If people can log in, they can start having user-specific requests like favorites or upvotes.

>**PAGINATION:**

Let's pretend there were 100 MCU movies eventually, and I didn't want them all in one page. I might limit a page to 4 columns, 5 rows, and make each block of 20 cells its own page.

## Challenges and learnings:
- A database like Postgres can store images, but you shouldn't do it because it's designed to be fast for structured data, not images. There could be financial cost disparities too. Better to just keep it in a static_media folder
- When you install something, dependencies are automatically added to the package.json file. In Django, you need to add manually.
- You might have to sort data in the SQL pull/API endpoint instead of counting on React to do the heavy lifting
- The idea of web-scraping isn't something I considered until the middle of the project. It wasn't so bad to download movie posters, but the idea of putting them in a certain file path tree sounded tedious and annoying, so that pointed me to BeautifulSoup.
- Python already has a "quote_plus" function for encoding strings into search URLs
- Deployment is much more complicated than I would have imagined 1 year ago.
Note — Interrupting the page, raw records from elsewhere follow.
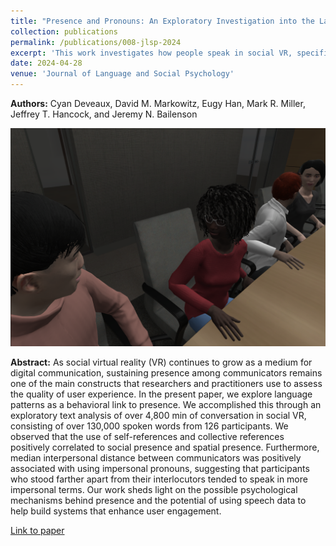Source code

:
 ```yaml
---
title: "Presence and Pronouns: An Exploratory Investigation into the Language of Social VR"
collection: publications
permalink: /publications/008-jlsp-2024
excerpt: 'This work investigates how people speak in social VR, specifically looking at language patterns and how they tie to presence - the feeling of "being there."'
date: 2024-04-28
venue: 'Journal of Language and Social Psychology'
---
```


<b>Authors:</b> Cyan Deveaux, David M. Markowitz, Eugy Han, Mark R. Miller, Jeffrey T. Hancock, and Jeremy N. Bailenson

![image](/images/deveaux2024jlsp_preview.png)

<b>Abstract:</b> As social virtual reality (VR) continues to grow as a medium for digital communication, sustaining presence among communicators remains one of the main constructs that researchers and practitioners use to assess the quality of user experience. In the present paper, we explore language patterns as a behavioral link to presence. We accomplished this through an exploratory text analysis of over 4,800 min of conversation in social VR, consisting of over 130,000 spoken words from 126 participants. We observed that the use of self-references and collective references positively correlated to social presence and spatial presence. Furthermore, median interpersonal distance between communicators was positively associated with using impersonal pronouns, suggesting that participants who stood farther apart from their interlocutors tended to speak in more impersonal terms. Our work sheds light on the possible psychological mechanisms behind presence and the potential of using speech data to help build systems that enhance user engagement.


[Link to paper](/publications/pdfs/deveaux-jlsp-2024.pdf)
Up until now, I have only used Heroku. This time, I touched Digital Ocean, Vercel, and Render. Vercel should have been a non-starter because it can't handle databases.
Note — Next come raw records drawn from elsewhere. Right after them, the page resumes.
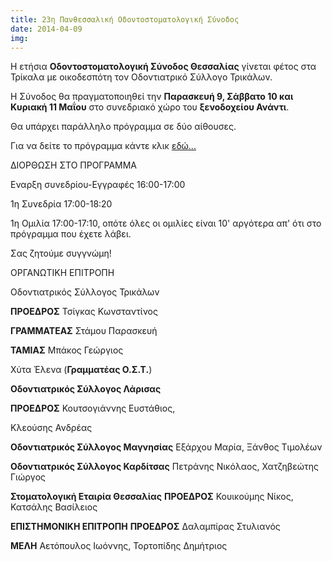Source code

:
 ```yaml
---
title: 23η Πανθεσσαλική Οδοντοστοματολογική Σύνοδος
date: 2014-04-09
img: 
---
```

Η ετήσια **Οδοντοστοματολογική Σύνοδος Θεσσαλίας** γίνεται φέτος στα Τρίκαλα με οικοδεσπότη τον Οδοντιατρικό Σύλλογο Τρικάλων.

Η Σύνοδος θα πραγματοποιηθεί την **Παρασκευή 9, Σάββατο 10 και Κυριακή 11 Μαΐου** στο συνεδριακό χώρο του **ξενοδοχείου Ανάντι**.

Θα υπάρχει παράλληλο πρόγραμμα σε δύο αίθουσες.

Για να δείτε το πρόγραμμα κάντε κλικ [εδώ...]({{site.baseurl}}/files/docs/events-2014-04-09-67.pdf)

ΔΙΟΡΘΩΣΗ ΣΤΟ ΠΡΟΓΡΑΜΜΑ

Εναρξη συνεδρίου-Εγγραφές  16:00-17:00

1η Συνεδρία 17:00-18:20

1η Ομιλία 17:00-17:10,  οπότε όλες οι ομιλίες είναι 10' αργότερα απ' ότι στο πρόγραμμα που έχετε λάβει.

Σας ζητούμε συγγνώμη!

 

ΟΡΓΑΝΩTIΚΗ ΕΠITΡΟΠΗ

Οδοντιατρικός Σύλλογος Τρικάλων

**ΠΡΟΕΔΡΟΣ**
Τσίγκας Κωνσταντίνος

**ΓΡΑΜΜΑΤΕΑΣ**
Στάμου Παρασκευή

**ΤΑΜΙΑΣ**
Μπάκος Γεώργιος

Χύτα Έλενα (**Γραμματέας Ο.Σ.Τ.**)

**Οδοντιατρικός Σύλλογος Λάρισας**

**ΠΡΟΕΔΡΟΣ**
Κουτσογιάννης Ευστάθιος,

Κλεούσης Ανδρέας

**Οδοντιατρικός Σύλλογος Μαγνησίας**
Εξάρχου Μαρία,
Ξάνθος Τιμολέων

**Οδοντιατρικός Σύλλογος Καρδίτσας**
Πετράνης Νικόλαος, 
Χατζηβεώτης Γιώργος

**Στοματολογική Εταιρία Θεσσαλίας**
**ΠΡΟΕΔΡΟΣ**
Κουικούμης Νίκος, 
Κατσάλης Βασίλειος

**ΕΠΙΣΤΗΜΟΝΙΚΗ ΕΠΙΤΡΟΠΗ**
**ΠΡΟΕΔΡΟΣ**
Δαλαμπίρας Στυλιανός

**ΜΕΛΗ**
Αετόπουλος Ιωόννης, 
Τορτοπίδης Δημήτριος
- CSS has a built-in grayscale tool
- The idea of consolidating all CSS into 1 centralized style guide is not as clear-cut as I thought. There were times where putting formatting, that weren't re-used across multiple components, actually caused more confusion crowding up one file. If I could do it all over again, I would have spent way more time planning CSS.
- The mistake I made was being too literal with how I made the web site - the point of this project was to quickly gain some familiarity with how React and Express work, end of story. If I was to do this a second time, I would have been more strategic about my use of components e.g. splitting up the the portrait component into a grouping of multiple components instead of just relying on CSS to make things look different.